Peter Kaiser traf sich mit Vertretern der Kleinparteien

SPÖ-Chef will Vertreter von nicht im Landtag vertretenen Parteien einbinden

Wie angekündigt hat Kärntens Landeshauptmann Peter Kaiser (SPÖ) sich am Mittwoch zu Gesprächen mit Vertretern jener Parteien getroffen, die den Einzug in den Landtag bei der Wahl am Sonntag verpasst haben.

Als letzter der sechs Gesprächspartner war am Nachmittag Grün-Spitzenkandidat Rolf Holub im Landeshauptmannbüro.

Kaiser kündigte nach den Gesprächen an, dass er halbjährlich Sessionen mit Vertretern der Kleinparteien plane, bei denen diese Ideen und Vorschläge einbringen können und die Möglichkeit zu Petitionen ähnlich dem Schülerparlament bekommen. Die Themen sollen dann auch im Landtag diskutiert werden. Weiters sollen die Kleinparteien Anfragen an Regierungsmitglieder stellen dürfen.
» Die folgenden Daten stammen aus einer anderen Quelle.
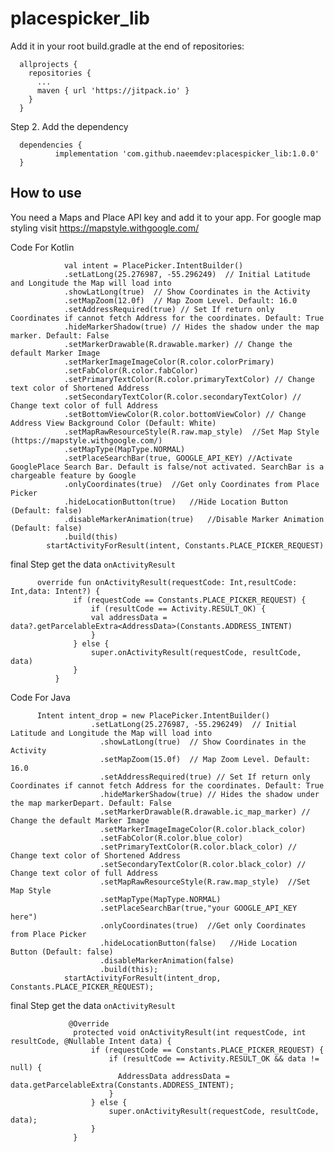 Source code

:# placespicker_lib

Add it in your root build.gradle at the end of repositories:

      allprojects {
        repositories {
          ...
          maven { url 'https://jitpack.io' }
        }
      }
Step 2. Add the dependency


      dependencies {
              implementation 'com.github.naeemdev:placespicker_lib:1.0.0'
      }

## How to use
You need a Maps and Place API key and add it to your app.
For google map styling visit https://mapstyle.withgoogle.com/

Code For Kotlin

                val intent = PlacePicker.IntentBuilder()
                .setLatLong(25.276987, -55.296249)  // Initial Latitude and Longitude the Map will load into
                .showLatLong(true)  // Show Coordinates in the Activity
                .setMapZoom(12.0f)  // Map Zoom Level. Default: 16.0
                .setAddressRequired(true) // Set If return only Coordinates if cannot fetch Address for the coordinates. Default: True
                .hideMarkerShadow(true) // Hides the shadow under the map marker. Default: False
                .setMarkerDrawable(R.drawable.marker) // Change the default Marker Image
                .setMarkerImageImageColor(R.color.colorPrimary)
                .setFabColor(R.color.fabColor)
                .setPrimaryTextColor(R.color.primaryTextColor) // Change text color of Shortened Address
                .setSecondaryTextColor(R.color.secondaryTextColor) // Change text color of full Address
                .setBottomViewColor(R.color.bottomViewColor) // Change Address View Background Color (Default: White)
                .setMapRawResourceStyle(R.raw.map_style)  //Set Map Style (https://mapstyle.withgoogle.com/)
                .setMapType(MapType.NORMAL)
                .setPlaceSearchBar(true, GOOGLE_API_KEY) //Activate GooglePlace Search Bar. Default is false/not activated. SearchBar is a chargeable feature by Google
                .onlyCoordinates(true)  //Get only Coordinates from Place Picker
                .hideLocationButton(true)   //Hide Location Button (Default: false)
                .disableMarkerAnimation(true)   //Disable Marker Animation (Default: false)
                .build(this)
            startActivityForResult(intent, Constants.PLACE_PICKER_REQUEST)
            
 final Step  get the data `onActivityResult`

          override fun onActivityResult(requestCode: Int,resultCode: Int,data: Intent?) {
                  if (requestCode == Constants.PLACE_PICKER_REQUEST) {
                      if (resultCode == Activity.RESULT_OK) {
                      val addressData = data?.getParcelableExtra<AddressData>(Constants.ADDRESS_INTENT)
                      }
                  } else {
                      super.onActivityResult(requestCode, resultCode, data)
                  }
              }
 
 Code For Java       
 

          Intent intent_drop = new PlacePicker.IntentBuilder()
                      .setLatLong(25.276987, -55.296249)  // Initial Latitude and Longitude the Map will load into
                        .showLatLong(true)  // Show Coordinates in the Activity
                        .setMapZoom(15.0f)  // Map Zoom Level. Default: 16.0
                        .setAddressRequired(true) // Set If return only Coordinates if cannot fetch Address for the coordinates. Default: True
                        .hideMarkerShadow(true) // Hides the shadow under the map markerDepart. Default: False
                        .setMarkerDrawable(R.drawable.ic_map_marker) // Change the default Marker Image
                        .setMarkerImageImageColor(R.color.black_color)
                        .setFabColor(R.color.blue_color)
                        .setPrimaryTextColor(R.color.black_color) // Change text color of Shortened Address
                        .setSecondaryTextColor(R.color.black_color) // Change text color of full Address
                        .setMapRawResourceStyle(R.raw.map_style)  //Set Map Style
                        .setMapType(MapType.NORMAL)
                        .setPlaceSearchBar(true,"your GOOGLE_API_KEY here")
                        .onlyCoordinates(true)  //Get only Coordinates from Place Picker
                        .hideLocationButton(false)   //Hide Location Button (Default: false)
                        .disableMarkerAnimation(false)
                        .build(this);
                startActivityForResult(intent_drop, Constants.PLACE_PICKER_REQUEST);

            
            
   final Step  get the data `onActivityResult`
   
                 @Override
                  protected void onActivityResult(int requestCode, int resultCode, @Nullable Intent data) {
                      if (requestCode == Constants.PLACE_PICKER_REQUEST) {
                          if (resultCode == Activity.RESULT_OK && data != null) {
                            AddressData addressData = data.getParcelableExtra(Constants.ADDRESS_INTENT);
                          }
                      } else {
                          super.onActivityResult(requestCode, resultCode, data);
                      }
                  }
Am (morgigen) Donnerstag und am Freitag trifft sich das SPÖ-Verhandlungsteam zu einer Klausur, eine Presseinformation dazu ist nicht geplant. Die Sondierungsgespräche mit den im Landtag vertretenen Parteien - FPÖ, ÖVP und Team Kärnten - finden wie bereits bekannt kommende Woche statt. Kaiser: "Man soll ein Gefühl bekommen, kann das etwas werden?" Am Samstag, 17. März, wird dann im Parteivorstand entschieden, mit wem die SPÖ in Koalitionsverhandlungen tritt. In Richtung ÖVP, wo zuletzt Stimmen für einen Obmannwechsel laut wurden, sagte Kaiser: "Es macht wenig Sinn, mit jemandem etwas zu verhandeln, die Unterschrift zu haben, und dann im täglichen Arbeiten ein anderes Vis-à-vis zu haben."